By Max Hunder
(Reuters) – A number of Ukrainian cities plan to rename streets and squares associated with Russia under a process of “derussification” following Moscow’s invasion.
A day after the dismantling of a huge Soviet-era monument in Kyiv that was meant to symbolise friendship between Russia and Ukraine, the city council said on Wednesday it had compiled a list of 467 locations that could be considered for renaming.
They included a central square named after 19th century writer Leo Tolstoy and a street named Russia’s Lake Baikal. A road named after Minsk, the capital of close Russian ally Belarus, was also on the list.
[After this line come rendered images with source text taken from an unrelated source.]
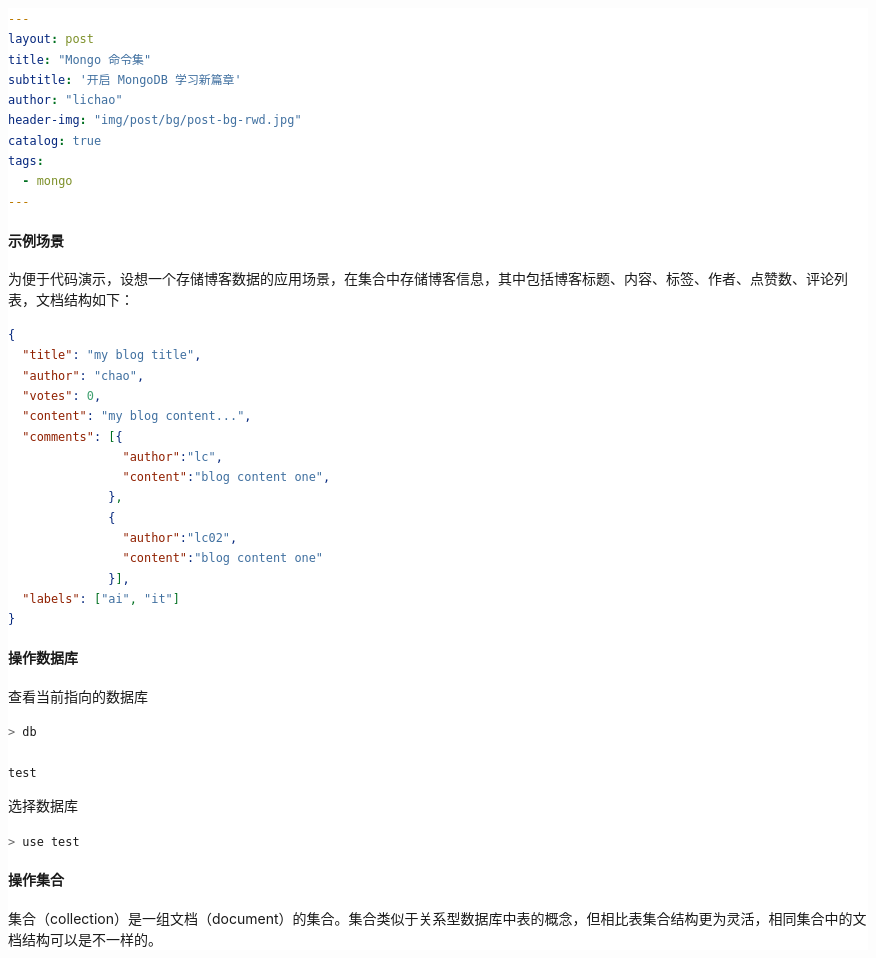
 ```yaml
---
layout: post
title: "Mongo 命令集"
subtitle: '开启 MongoDB 学习新篇章'
author: "lichao"
header-img: "img/post/bg/post-bg-rwd.jpg"
catalog: true
tags:
  - mongo 
---
```



#### 示例场景

为便于代码演示，设想一个存储博客数据的应用场景，在集合中存储博客信息，其中包括博客标题、内容、标签、作者、点赞数、评论列表，文档结构如下：

```json
{
  "title": "my blog title",
  "author": "chao",
  "votes": 0,
  "content": "my blog content...",
  "comments": [{
                "author":"lc", 
                "content":"blog content one", 
              },
              {
                "author":"lc02",
                "content":"blog content one"
              }],
  "labels": ["ai", "it"]
}
```

#### 操作数据库

查看当前指向的数据库

```javascript
> db

test
```

选择数据库

```javascript
> use test 
```

#### 操作集合

集合（collection）是一组文档（document）的集合。集合类似于关系型数据库中表的概念，但相比表集合结构更为灵活，相同集合中的文档结构可以是不一样的。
Since Ukraine declared independence of the Soviet Union in 1991, the names of some cities have been changed to erase the legacy of hated Soviet officials. Some officials now want to remove the names of Russian authors, poets and mountain ranges.
Ihor Terekhov, mayor of the eastern Ukrainian city of Kharkiv, said on Wednesday that as soon as the war with Russia was over, he would table a bill to his city council to rename places with Russian-affiliated names.
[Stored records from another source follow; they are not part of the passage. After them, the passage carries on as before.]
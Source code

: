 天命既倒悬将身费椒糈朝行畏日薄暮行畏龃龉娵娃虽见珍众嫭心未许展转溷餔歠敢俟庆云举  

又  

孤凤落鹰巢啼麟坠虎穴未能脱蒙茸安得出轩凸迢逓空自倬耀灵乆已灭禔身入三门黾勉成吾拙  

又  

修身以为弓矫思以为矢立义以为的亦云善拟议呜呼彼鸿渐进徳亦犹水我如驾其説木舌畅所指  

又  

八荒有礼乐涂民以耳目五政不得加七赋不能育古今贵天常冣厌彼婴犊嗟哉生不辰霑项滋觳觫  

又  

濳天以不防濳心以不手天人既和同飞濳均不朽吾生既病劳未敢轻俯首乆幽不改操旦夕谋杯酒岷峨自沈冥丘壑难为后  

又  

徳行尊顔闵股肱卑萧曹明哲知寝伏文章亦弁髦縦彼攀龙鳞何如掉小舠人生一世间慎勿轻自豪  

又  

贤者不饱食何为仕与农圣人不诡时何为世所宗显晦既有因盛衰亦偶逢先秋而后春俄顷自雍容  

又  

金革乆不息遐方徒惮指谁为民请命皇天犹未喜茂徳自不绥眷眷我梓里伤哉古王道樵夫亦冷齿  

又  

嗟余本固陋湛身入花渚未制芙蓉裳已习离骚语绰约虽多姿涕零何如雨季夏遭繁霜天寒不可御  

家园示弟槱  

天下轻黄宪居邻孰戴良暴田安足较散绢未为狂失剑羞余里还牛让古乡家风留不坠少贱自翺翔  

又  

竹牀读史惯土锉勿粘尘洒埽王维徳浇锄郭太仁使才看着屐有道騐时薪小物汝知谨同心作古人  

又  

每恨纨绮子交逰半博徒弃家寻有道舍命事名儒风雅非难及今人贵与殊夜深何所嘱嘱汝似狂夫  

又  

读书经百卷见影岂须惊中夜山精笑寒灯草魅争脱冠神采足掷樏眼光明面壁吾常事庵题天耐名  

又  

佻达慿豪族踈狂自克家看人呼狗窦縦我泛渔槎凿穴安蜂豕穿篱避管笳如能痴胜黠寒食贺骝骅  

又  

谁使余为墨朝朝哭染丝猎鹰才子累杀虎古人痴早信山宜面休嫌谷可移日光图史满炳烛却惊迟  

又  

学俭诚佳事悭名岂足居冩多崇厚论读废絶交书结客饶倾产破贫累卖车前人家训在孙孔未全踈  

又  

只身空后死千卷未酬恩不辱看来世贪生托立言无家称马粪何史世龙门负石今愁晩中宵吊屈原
“Even without these names, there will be too many scars that will remind us for a long time about what kind of neighbour is beyond our eastern and northern borders,” he wrote on the Telegram messaging app.
Cities and towns in Ukraine’s north have started the process of renaming streets after army units that defended them.
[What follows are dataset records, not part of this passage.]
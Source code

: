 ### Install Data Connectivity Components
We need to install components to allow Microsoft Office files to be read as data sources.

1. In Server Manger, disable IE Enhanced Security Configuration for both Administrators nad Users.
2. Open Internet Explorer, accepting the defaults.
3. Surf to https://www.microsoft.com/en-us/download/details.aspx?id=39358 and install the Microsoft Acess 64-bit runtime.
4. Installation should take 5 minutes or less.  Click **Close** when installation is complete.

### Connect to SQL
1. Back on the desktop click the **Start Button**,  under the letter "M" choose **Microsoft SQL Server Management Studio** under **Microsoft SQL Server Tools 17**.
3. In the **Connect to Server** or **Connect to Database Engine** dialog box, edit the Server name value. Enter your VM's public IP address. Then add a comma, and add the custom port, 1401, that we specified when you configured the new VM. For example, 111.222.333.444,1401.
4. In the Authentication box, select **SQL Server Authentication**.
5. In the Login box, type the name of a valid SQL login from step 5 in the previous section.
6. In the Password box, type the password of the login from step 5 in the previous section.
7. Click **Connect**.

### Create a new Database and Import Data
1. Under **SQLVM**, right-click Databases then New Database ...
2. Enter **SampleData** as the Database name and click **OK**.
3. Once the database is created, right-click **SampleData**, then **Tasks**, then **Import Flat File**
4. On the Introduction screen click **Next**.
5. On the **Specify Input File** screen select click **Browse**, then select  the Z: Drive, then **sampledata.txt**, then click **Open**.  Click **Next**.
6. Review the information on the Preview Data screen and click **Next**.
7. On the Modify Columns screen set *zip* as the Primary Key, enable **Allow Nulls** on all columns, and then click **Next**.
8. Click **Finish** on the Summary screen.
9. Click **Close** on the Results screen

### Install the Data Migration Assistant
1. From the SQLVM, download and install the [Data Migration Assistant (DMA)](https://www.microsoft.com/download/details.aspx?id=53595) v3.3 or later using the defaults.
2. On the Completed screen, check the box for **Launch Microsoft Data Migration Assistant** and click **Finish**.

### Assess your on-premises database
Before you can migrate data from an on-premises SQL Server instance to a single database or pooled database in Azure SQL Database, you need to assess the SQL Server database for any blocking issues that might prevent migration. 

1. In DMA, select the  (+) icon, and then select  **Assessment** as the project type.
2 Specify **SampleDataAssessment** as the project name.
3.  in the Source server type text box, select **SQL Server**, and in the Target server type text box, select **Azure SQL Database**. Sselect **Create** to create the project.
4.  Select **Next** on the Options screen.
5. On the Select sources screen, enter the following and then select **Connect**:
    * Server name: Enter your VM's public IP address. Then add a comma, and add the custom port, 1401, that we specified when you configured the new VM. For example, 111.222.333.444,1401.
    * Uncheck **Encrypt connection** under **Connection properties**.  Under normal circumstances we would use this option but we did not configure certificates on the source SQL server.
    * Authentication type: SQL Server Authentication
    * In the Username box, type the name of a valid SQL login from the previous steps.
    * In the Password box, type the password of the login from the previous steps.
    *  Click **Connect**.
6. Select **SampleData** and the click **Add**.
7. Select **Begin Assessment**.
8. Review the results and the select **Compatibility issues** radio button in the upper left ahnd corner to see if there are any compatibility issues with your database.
Under a proposal by the governor of the Chernihiv region, streets or squares in the regional capital would be renamed after the 1st Separate Tank Brigade.
Culture Minister Oleksandr Tkachenko cautioned last week against the blanket removal of anything affiliated with Russia.
Citing Ukrainian-born Russian novelist Nikolai Gogol as an example, he said some “figures…belong to the global store of (cultural) heritage.”
Moscow calls its military action a “special operation” to disarm Ukraine and defeat fascists. Ukraine and the West say the fascist allegation is baseless and that the war is an unprovoked act of aggression.